One noun but two determiners?
Solution 1:
[Note: Here, as elsewhere on EL&U, I try to use capitalised words for grammatical relations/syntactic functions and small case only for terms indicating word categories and phrasal categories.]
Preamble
Traditional grammars, as well as modern grammars such as Oxford Modern English Grammar (Aarts 2011) or The Cambridge Grammar of the English Language (Huddleston & Pullum 2002), recognise that English noun phrases usually have two main parts. So with regard to the phrase those pink elephants, the phrase comes in two chunks. The first is the word those and the second is the string pink elephants. This second chunk is of course itself a phrase, not a single word. In order to distinguish phrases like pink elephant from the larger noun phrases they occur in, they are referred to here as nominals.
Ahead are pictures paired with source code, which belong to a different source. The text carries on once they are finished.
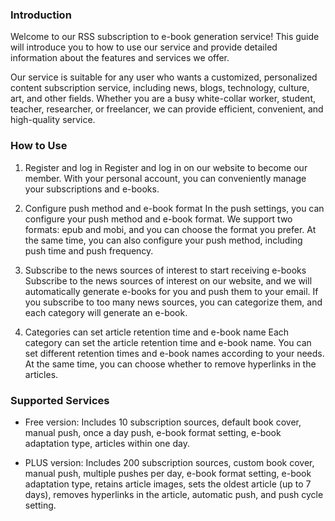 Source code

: ### Introduction
  Welcome to our RSS subscription to e-book generation service! This guide will introduce you to how to use our service and provide detailed information about the features and services we offer.

  Our service is suitable for any user who wants a customized, personalized content subscription service, including news, blogs, technology, culture, art, and other fields. Whether you are a busy white-collar worker, student, teacher, researcher, or freelancer, we can provide efficient, convenient, and high-quality service.

### How to Use
1. Register and log in
  Register and log in on our website to become our member. With your personal account, you can conveniently manage your subscriptions and e-books.

2. Configure push method and e-book format
  In the push settings, you can configure your push method and e-book format. We support two formats: epub and mobi, and you can choose the format you prefer. At the same time, you can also configure your push method, including push time and push frequency.

3. Subscribe to the news sources of interest to start receiving e-books
  Subscribe to the news sources of interest on our website, and we will automatically generate e-books for you and push them to your email. If you subscribe to too many news sources, you can categorize them, and each category will generate an e-book.

4. Categories can set article retention time and e-book name
  Each category can set the article retention time and e-book name. You can set different retention times and e-book names according to your needs. At the same time, you can choose whether to remove hyperlinks in the articles.

### Supported Services
- Free version:
  Includes 10 subscription sources, default book cover, manual push, once a day push, e-book format setting, e-book adaptation type, articles within one day.

- PLUS version:
  Includes 200 subscription sources, custom book cover, manual push, multiple pushes per day, e-book format setting, e-book adaptation type, retains article images, sets the oldest article (up to 7 days), removes hyperlinks in the article, automatic push, and push cycle setting. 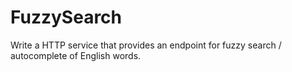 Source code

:# FuzzySearch
Write a HTTP service that provides an endpoint for fuzzy search / autocomplete of English
words.
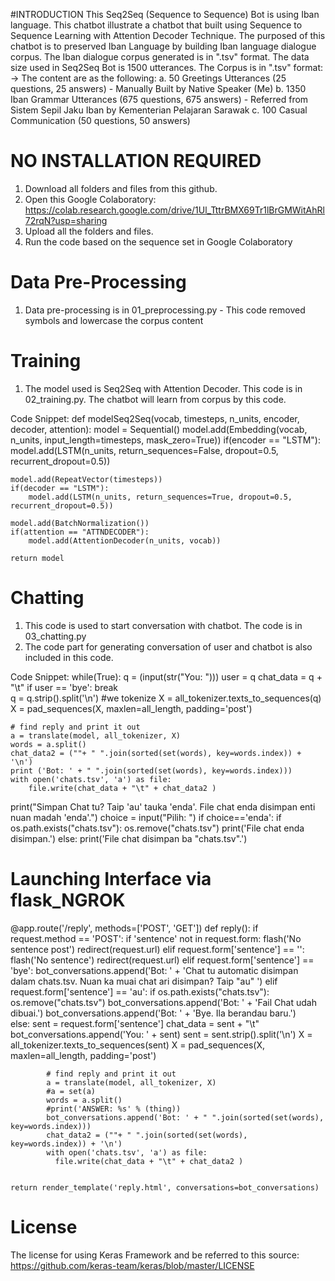 #INTRODUCTION
This Seq2Seq (Sequence to Sequence) Bot is using Iban language. This chatbot illustrate a chatbot that built using Sequence to Sequence Learning with Attention Decoder Technique. 
The purposed of this chatbot is to preserved Iban Language by building Iban language dialogue corpus. 
The Iban dialogue corpus generated is in ".tsv" format. The data size used in Seq2Seq Bot is 1500 utterances.
The Corpus is in ".tsv" format:
 -> <question> </tab> <answer>
The content are as the following:
a. 50 Greetings Utterances (25 questions, 25 answers) - Manually Built by Native Speaker (Me)
b. 1350 Iban Grammar Utterances (675 questions, 675 answers) - Referred from Sistem Sepil Jaku Iban by Kementerian Pelajaran Sarawak
c. 100 Casual Communication (50 questions, 50 answers)

# NO INSTALLATION REQUIRED
1. Download all folders and files from this github.
2. Open this Google Colaboratory: https://colab.research.google.com/drive/1Ul_TttrBMX69Tr1lBrGMWitAhRl72rqN?usp=sharing
3. Upload all the folders and files.
4. Run the code based on the sequence set in Google Colaboratory

# Data Pre-Processing
1. Data pre-processing is in 01_preprocessing.py - This code removed symbols and lowercase the corpus content

# Training
1. The model used is Seq2Seq with Attention Decoder. This code is in 02_training.py. The chatbot will learn from corpus by this code.

Code Snippet:
def modelSeq2Seq(vocab, timesteps, n_units, encoder, decoder, attention):
    model = Sequential()
    model.add(Embedding(vocab, n_units, input_length=timesteps, mask_zero=True))
    if(encoder == "LSTM"):
        model.add(LSTM(n_units, return_sequences=False, dropout=0.5, recurrent_dropout=0.5))
    
    model.add(RepeatVector(timesteps))
    if(decoder == "LSTM"):
        model.add(LSTM(n_units, return_sequences=True, dropout=0.5, recurrent_dropout=0.5))
    
    model.add(BatchNormalization())
    if(attention == "ATTNDECODER"):
        model.add(AttentionDecoder(n_units, vocab))

    return model

# Chatting
1. This code is used to start conversation with chatbot. The code is in 03_chatting.py
2. The code part for generating conversation of user and chatbot is also included in this code.

Code Snippet:
while(True):
    q = (input(str("You: ")))
    user = q
    chat_data = q + "\t"
    if user == 'bye':
      break   
    q = q.strip().split('\n')
    #we tokenize
    X = all_tokenizer.texts_to_sequences(q)
    X = pad_sequences(X, maxlen=all_length, padding='post')
        
    # find reply and print it out
    a = translate(model, all_tokenizer, X)
    words = a.split()
    chat_data2 = (""+ " ".join(sorted(set(words), key=words.index)) + '\n')
    print ('Bot: ' + " ".join(sorted(set(words), key=words.index)))
    with open('chats.tsv', 'a') as file:
        file.write(chat_data + "\t" + chat_data2 )
print("Simpan Chat tu? Taip 'au' tauka 'enda'. File chat enda disimpan enti nuan madah 'enda'.")
choice = input("Pilih: ")
if choice=='enda':
  if os.path.exists("chats.tsv"):
    os.remove("chats.tsv")
    print('File chat enda disimpan.')
else:
  print('File chat disimpan ba "chats.tsv".')
  
# Launching Interface via flask_NGROK
@app.route('/reply', methods=['POST', 'GET'])
def reply():
    if request.method == 'POST':
        if 'sentence' not in request.form:
            flash('No sentence post')
            redirect(request.url)
        elif request.form['sentence'] == '':
            flash('No sentence')
            redirect(request.url)
        elif request.form['sentence'] == 'bye':
            bot_conversations.append('Bot: ' + 'Chat tu automatic disimpan dalam chats.tsv. Nuan ka muai chat ari disimpan? Taip "au" ')
        elif request.form['sentence'] == 'au':
          if os.path.exists("chats.tsv"):
            os.remove("chats.tsv")
            bot_conversations.append('Bot: ' + 'Fail Chat udah dibuai.') 
            bot_conversations.append('Bot: ' + 'Bye. Ila berandau baru.')     
        else:
            sent = request.form['sentence']
            chat_data = sent + "\t"
            bot_conversations.append('You: ' + sent)
            sent = sent.strip().split('\n')
            X = all_tokenizer.texts_to_sequences(sent)
            X = pad_sequences(X, maxlen=all_length, padding='post')

                
            # find reply and print it out
            a = translate(model, all_tokenizer, X)
            #a = set(a)
            words = a.split()
            #print('ANSWER: %s' % (thing))
            bot_conversations.append('Bot: ' + " ".join(sorted(set(words), key=words.index)))
            chat_data2 = (""+ " ".join(sorted(set(words), key=words.index)) + '\n')
            with open('chats.tsv', 'a') as file:
              file.write(chat_data + "\t" + chat_data2 )
      
           
    return render_template('reply.html', conversations=bot_conversations)

# License
The license for using Keras Framework and be referred to this source: https://github.com/keras-team/keras/blob/master/LICENSE
 
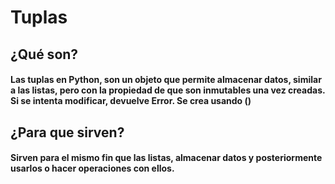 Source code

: # Tuplas

## ¿Qué son?
#### Las tuplas en Python, son un objeto que permite almacenar datos, similar a las listas, pero con la propiedad de que son inmutables una vez creadas. Si se intenta modificar, devuelve Error. Se crea usando ()

## ¿Para que sirven?
#### Sirven para el mismo fin que las listas, almacenar datos y posteriormente usarlos o hacer operaciones con ellos.
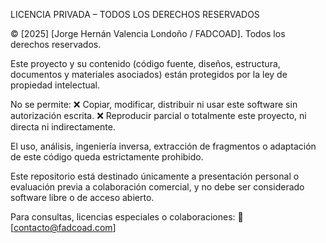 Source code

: LICENCIA PRIVADA – TODOS LOS DERECHOS RESERVADOS

© [2025] [Jorge Hernán Valencia Londoño / FADCOAD]. Todos los derechos reservados.

Este proyecto y su contenido (código fuente, diseños, estructura, documentos y materiales asociados) están protegidos por la ley de propiedad intelectual.

No se permite:
❌ Copiar, modificar, distribuir ni usar este software sin autorización escrita.
❌ Reproducir parcial o totalmente este proyecto, ni directa ni indirectamente.

El uso, análisis, ingeniería inversa, extracción de fragmentos o adaptación de este código queda estrictamente prohibido.

Este repositorio está destinado únicamente a presentación personal o evaluación previa a colaboración comercial, y no debe ser considerado software libre o de acceso abierto.

Para consultas, licencias especiales o colaboraciones:
📩 [contacto@fadcoad.com]
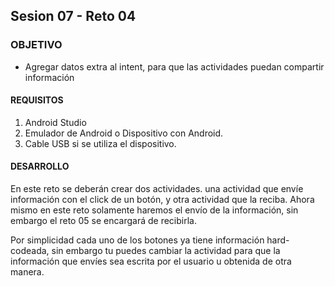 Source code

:## Sesion 07 - Reto 04

### OBJETIVO 
 - Agregar datos extra al intent, para que las actividades puedan compartir información

#### REQUISITOS 
1. Android Studio
2. Emulador de Android o Dispositivo con Android.
3. Cable USB si se utiliza el dispositivo. 

#### DESARROLLO
En este reto se deberán crear dos actividades. una actividad que envíe información con el click de un botón, y otra actividad que la reciba. Ahora mismo en este reto solamente haremos el envío de la información, sin embargo el reto 05 se encargará de recibirla.

Por simplicidad cada uno de los botones ya tiene información hard-codeada, sin embargo tu puedes cambiar la actividad para que la información que envíes sea escrita por el usuario u obtenida de otra manera.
The Original Poster's Question
According to frameworks like the one used in The Cambridge Grammar of the English Language (Huddleston and Pullum, 2002), there is only one Determiner per noun phrase. Within CamGEL, the term Determiner is short for the more explicit label Central Determiner. This is necessary because such grammars also recognise a separate function Predeterminer. So in the phrase:
- All the elephants
the word all is in Predeterminer function and the word the is in Determiner function. Notice that in terms of word category, both the and all are determinatives. The word all, like all other determinatives can also occur in Determiner function, as in the phrase:
- All elephants
The fact that we can only have one Central Determiner per noun phrase is born out by the ungrammaticality of phrases such as :
- *the my friend
- *some the people
- *any his words
- *no those friends
Cardinal numbers, which CamGEL regard as determinatives, can occur within this framework both as Determiners, or as Modifiers within nominals:
- Three elephants
- The three elephants
In example (2), the word three is occurring in Determiner function and the nominal, the Head of the noun phrase, is the item elephants. In example (3), however, the Determiner is the word the and the nominal is the phrase three elephants. Within this nominal the word three is a Modifier and the word elephants is the Head.
In the original Poster's example:
- Another three days
The determinative three is occurring as a Modifier within the nominal three days. The determinative another is occurring in Determiner function within the larger noun phrase another three days—according to the CamGEL analysis.